At first, her mind rebelled at, less money at first, her dad had always made the point of any move you make should be upward. ‘never take a pay cut’ he would say. Then she thought of her uncle and his stories of the rescues he had been part of, the friends he made, and realized, he never thought of money. “I’d need to think about it, talk to my uncle….” She paused then explained, “He’s a retired Master Chief Bosun’s mate last assignment was in Alaska.”
“I always wanted a chance to get up to Kodiak but it never worked out,” Roe said. “I started out as a Rescue Swimmer… but I messed up my shoulder so in order to be sure my career in the Coast Guard didn’t die with another injury I went into the law enforcement side of things. Ended up spending a lot more time in the Middle East and California than I ever wanted to,” he said, honestly. “The Coast Guard is hands down the best branch of the military and the only one that truly serves its nation peace, war, or otherwise. Talk to the Master Chief,” he advised.

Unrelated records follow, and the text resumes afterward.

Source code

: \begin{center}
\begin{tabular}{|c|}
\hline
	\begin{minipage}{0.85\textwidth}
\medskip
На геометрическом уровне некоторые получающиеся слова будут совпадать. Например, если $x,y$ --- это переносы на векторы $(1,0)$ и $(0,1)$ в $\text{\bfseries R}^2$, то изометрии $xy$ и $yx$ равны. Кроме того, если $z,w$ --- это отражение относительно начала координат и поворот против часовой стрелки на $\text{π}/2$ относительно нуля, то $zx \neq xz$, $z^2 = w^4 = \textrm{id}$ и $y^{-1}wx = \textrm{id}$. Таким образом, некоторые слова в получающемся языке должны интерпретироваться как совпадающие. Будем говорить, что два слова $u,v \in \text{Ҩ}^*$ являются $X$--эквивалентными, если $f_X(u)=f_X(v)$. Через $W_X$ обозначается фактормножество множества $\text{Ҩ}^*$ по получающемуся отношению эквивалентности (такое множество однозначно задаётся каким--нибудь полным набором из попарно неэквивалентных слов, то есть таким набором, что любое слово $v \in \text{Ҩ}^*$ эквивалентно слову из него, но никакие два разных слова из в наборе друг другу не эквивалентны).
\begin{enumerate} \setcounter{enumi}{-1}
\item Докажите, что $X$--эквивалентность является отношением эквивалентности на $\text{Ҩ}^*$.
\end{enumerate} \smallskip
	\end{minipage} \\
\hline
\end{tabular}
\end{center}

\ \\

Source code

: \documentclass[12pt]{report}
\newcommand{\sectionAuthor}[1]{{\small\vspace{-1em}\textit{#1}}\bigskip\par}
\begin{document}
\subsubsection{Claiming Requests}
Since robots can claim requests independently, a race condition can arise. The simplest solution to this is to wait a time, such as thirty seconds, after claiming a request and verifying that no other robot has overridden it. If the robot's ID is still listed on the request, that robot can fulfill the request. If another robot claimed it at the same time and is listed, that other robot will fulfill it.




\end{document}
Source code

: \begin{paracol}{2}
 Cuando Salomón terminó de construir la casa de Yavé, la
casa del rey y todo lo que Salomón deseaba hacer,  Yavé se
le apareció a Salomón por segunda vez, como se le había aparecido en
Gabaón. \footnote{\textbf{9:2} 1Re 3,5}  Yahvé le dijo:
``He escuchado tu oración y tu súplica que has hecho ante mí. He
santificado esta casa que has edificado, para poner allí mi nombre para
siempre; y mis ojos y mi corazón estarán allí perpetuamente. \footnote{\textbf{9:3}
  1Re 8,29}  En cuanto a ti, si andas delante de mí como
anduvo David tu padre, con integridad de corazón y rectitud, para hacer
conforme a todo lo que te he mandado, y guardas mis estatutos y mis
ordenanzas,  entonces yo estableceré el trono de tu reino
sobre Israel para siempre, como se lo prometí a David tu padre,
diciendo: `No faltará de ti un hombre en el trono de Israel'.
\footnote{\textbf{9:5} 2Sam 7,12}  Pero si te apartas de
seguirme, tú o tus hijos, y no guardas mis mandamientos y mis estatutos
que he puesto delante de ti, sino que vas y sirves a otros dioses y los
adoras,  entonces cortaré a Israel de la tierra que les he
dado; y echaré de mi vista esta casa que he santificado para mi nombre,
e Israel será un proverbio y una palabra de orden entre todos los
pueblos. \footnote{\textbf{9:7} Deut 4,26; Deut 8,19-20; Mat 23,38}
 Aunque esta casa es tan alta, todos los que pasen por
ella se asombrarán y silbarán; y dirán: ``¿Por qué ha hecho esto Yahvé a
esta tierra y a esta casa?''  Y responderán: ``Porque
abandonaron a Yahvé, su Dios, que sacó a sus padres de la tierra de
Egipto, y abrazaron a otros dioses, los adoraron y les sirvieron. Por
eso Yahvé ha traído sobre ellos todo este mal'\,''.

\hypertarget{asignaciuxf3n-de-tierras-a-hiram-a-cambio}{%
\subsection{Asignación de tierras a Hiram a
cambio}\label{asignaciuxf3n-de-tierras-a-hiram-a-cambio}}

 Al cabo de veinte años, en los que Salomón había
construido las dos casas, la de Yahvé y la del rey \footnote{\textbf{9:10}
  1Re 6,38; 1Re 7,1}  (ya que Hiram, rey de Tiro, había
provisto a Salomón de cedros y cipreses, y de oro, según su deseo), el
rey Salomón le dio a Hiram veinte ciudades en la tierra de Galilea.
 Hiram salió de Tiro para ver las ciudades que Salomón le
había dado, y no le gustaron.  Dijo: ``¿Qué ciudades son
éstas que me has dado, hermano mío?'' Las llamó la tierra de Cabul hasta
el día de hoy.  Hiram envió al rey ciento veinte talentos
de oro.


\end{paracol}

“I will.” At this point he had piqued her interest, in the end, supervisory didn’t really excite her like some of her peers, who talked about running offices, she was more about the investigation getting her hands dirty.
“Good,” he said. “Any career goals of your own you want to talk about?” he asked, knowing he’d given her quite a lot to think about.
She paused again, “At this point I have a lot to think about.” If she started thinking more seriously on this, then she would ask about the next steps.
“I’m sure this wasn’t how you expected our first meeting to go,” Kevin said, honestly. “But I like to keep my people’s careers moving forward and helping them see the options,” he explained.
That got a grateful smile out of her, “thank you, I appreciate the options.”
“Anytime, why don’t you get back to more important things. If you need anything you know how to find me,” Kevin said, standing back up and grabbing his mug. “Refill time.”